Así es como el 28 de febrero parte del puerto de Yokohama el vapor apodado «Sakuramaru», con un total de 790 hombres, de los cuales 372 provenían de Niigata, 187 de Yamaguchi, 176 de Hiroshima, 50 de Okayama, cuatro de Tokio y uno de Ibaraki. Cabe resaltar que además acompañaban cuatro mujeres: la esposa de un empleado de Morioka, sus dos hijas y una enfermera.
«¡Banzai!», se escuchó en el puerto del Callao el 3 de abril a la llegada de los primeros inmigrantes, tras el largo viaje de cruzar el océano Pacífico. Ellos no imaginaron que posteriormente iban a arribar más japoneses y que varias mujeres llegarían a través del yobiyose para casarse con los que ya hayan cumplido sus años de contrato en las haciendas que abarcaban la costa del Perú.
Muchos japoneses abrieron sus pequeñas empresas e industrias, pues vieron que en el Perú había una gran oportunidad comercial. La mayoría llegaba a Lima y comenzaba con sus negocios. Es por ello que, a partir de ese momento, la colectividad nikkei comienza a crecer dentro del país.
Y si bien durante la Segunda Guerra Mundial los japoneses sufrieron por persecuciones, racismo y deportaciones, terminado el conflicto muchos decidieron quedarse eternamente en el Perú y comenzaron a comprar sus propios terrenos para construir sus casas. Sin darse cuenta, ya eran parte del país y la colectividad nikkei se había organizado muy bien.
Los pioneros japoneses que llegaron a territorio peruano supieron salir adelante, y por eso le agradecieron al Perú contribuyendo con mucho trabajo y dedicación en su desarrollo. Ellos supieron adquirir costumbres peruanas y a la vez seguir con la nipona, por lo que se enriqueció la cultura nikkei en poco tiempo.

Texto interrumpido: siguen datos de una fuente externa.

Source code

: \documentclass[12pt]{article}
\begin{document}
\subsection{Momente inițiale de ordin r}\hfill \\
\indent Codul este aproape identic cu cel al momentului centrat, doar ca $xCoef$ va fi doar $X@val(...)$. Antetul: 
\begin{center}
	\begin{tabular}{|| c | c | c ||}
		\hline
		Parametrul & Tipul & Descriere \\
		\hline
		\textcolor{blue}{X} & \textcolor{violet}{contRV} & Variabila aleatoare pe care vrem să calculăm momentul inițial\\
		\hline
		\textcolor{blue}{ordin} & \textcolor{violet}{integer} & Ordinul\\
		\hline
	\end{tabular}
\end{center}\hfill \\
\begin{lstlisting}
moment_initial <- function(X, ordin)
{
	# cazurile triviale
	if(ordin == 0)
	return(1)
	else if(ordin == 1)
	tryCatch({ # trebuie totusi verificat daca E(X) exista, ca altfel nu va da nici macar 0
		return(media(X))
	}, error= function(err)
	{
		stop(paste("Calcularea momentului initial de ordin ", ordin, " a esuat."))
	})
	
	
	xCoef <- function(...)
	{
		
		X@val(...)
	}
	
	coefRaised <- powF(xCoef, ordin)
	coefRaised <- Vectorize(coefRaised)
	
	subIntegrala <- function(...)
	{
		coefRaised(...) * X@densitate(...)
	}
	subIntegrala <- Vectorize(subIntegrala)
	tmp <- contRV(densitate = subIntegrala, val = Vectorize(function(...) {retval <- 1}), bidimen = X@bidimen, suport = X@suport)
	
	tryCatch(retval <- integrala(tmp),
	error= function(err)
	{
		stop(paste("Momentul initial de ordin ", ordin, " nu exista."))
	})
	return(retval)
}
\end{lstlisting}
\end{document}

Hoy, al cumplirse 140 años del Tratado de Amistad que firmó Japón y Perú, y 114 años desde la llegada del Sakuramaru, lo único que podemos hacer es reconocer el esfuerzo de los japoneses, porque ellos vivieron pensando en sus hijos y descendientes. No hay mejor día para agradecer a los pioneros y valorar lo que la colectividad nikkei es actualmente.
Por último, nosotros, sus sucesores, debemos tenerlos siempre como espejo de vida, ya que ellos tuvieron el corazón de querer salir adelante, hasta sufriendo, por sus seres queridos. Un valor que caracteriza puntualmente a los japoneses.